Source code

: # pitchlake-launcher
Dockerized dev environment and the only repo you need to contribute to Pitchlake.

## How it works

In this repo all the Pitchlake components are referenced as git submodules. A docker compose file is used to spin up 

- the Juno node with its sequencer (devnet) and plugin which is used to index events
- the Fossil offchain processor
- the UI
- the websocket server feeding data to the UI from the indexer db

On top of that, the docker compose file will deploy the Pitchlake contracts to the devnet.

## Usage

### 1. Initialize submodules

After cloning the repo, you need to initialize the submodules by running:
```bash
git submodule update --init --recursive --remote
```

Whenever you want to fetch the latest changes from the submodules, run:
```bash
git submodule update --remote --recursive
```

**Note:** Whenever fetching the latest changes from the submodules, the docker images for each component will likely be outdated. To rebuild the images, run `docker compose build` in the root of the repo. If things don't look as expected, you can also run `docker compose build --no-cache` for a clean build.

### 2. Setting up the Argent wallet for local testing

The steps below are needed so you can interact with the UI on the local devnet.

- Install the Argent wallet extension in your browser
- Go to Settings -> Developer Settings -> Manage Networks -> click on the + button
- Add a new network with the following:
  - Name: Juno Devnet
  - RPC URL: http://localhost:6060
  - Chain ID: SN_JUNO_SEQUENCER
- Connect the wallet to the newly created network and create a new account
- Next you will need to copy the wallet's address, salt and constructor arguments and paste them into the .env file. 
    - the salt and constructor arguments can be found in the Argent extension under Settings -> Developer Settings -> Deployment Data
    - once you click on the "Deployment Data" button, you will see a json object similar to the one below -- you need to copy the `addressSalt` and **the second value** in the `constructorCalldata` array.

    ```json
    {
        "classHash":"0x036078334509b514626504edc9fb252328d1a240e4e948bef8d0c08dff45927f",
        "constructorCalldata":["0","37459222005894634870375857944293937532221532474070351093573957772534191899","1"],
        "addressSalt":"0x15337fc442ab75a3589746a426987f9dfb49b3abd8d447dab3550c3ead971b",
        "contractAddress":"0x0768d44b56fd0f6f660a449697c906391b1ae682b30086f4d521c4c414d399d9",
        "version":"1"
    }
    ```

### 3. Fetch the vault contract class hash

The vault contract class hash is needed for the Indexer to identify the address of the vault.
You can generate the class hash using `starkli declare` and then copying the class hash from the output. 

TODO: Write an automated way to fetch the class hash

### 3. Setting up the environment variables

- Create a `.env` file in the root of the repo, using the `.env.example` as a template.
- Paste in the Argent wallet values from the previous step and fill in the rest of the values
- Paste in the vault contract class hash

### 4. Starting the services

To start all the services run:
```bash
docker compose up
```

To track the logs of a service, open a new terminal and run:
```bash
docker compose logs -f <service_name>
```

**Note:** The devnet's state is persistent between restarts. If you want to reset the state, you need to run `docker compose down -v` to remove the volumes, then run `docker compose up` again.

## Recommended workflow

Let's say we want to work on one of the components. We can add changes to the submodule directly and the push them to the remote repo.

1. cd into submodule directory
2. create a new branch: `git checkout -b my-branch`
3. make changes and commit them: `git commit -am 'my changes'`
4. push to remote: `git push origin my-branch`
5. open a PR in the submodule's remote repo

|---|

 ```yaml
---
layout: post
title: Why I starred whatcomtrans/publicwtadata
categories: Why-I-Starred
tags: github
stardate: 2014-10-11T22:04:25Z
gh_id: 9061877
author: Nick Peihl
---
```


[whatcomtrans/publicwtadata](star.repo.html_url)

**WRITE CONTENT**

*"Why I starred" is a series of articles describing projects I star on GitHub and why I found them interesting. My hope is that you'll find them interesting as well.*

|---|

* **EXERCISE**:
Look above for the line holding "Let's say we" and the line holding "5. open a PR in the submodule's remote repo", then output exactly those two lines and every line between them, nothing more.

* **EXERCISE ANSWER**:
Let's say we want to work on one of the components. We can add changes to the submodule directly and the push them to the remote repo.

1. cd into submodule directory
2. create a new branch: `git checkout -b my-branch`
3. make changes and commit them: `git commit -am 'my changes'`
4. push to remote: `git push origin my-branch`
5. open a PR in the submodule's remote repo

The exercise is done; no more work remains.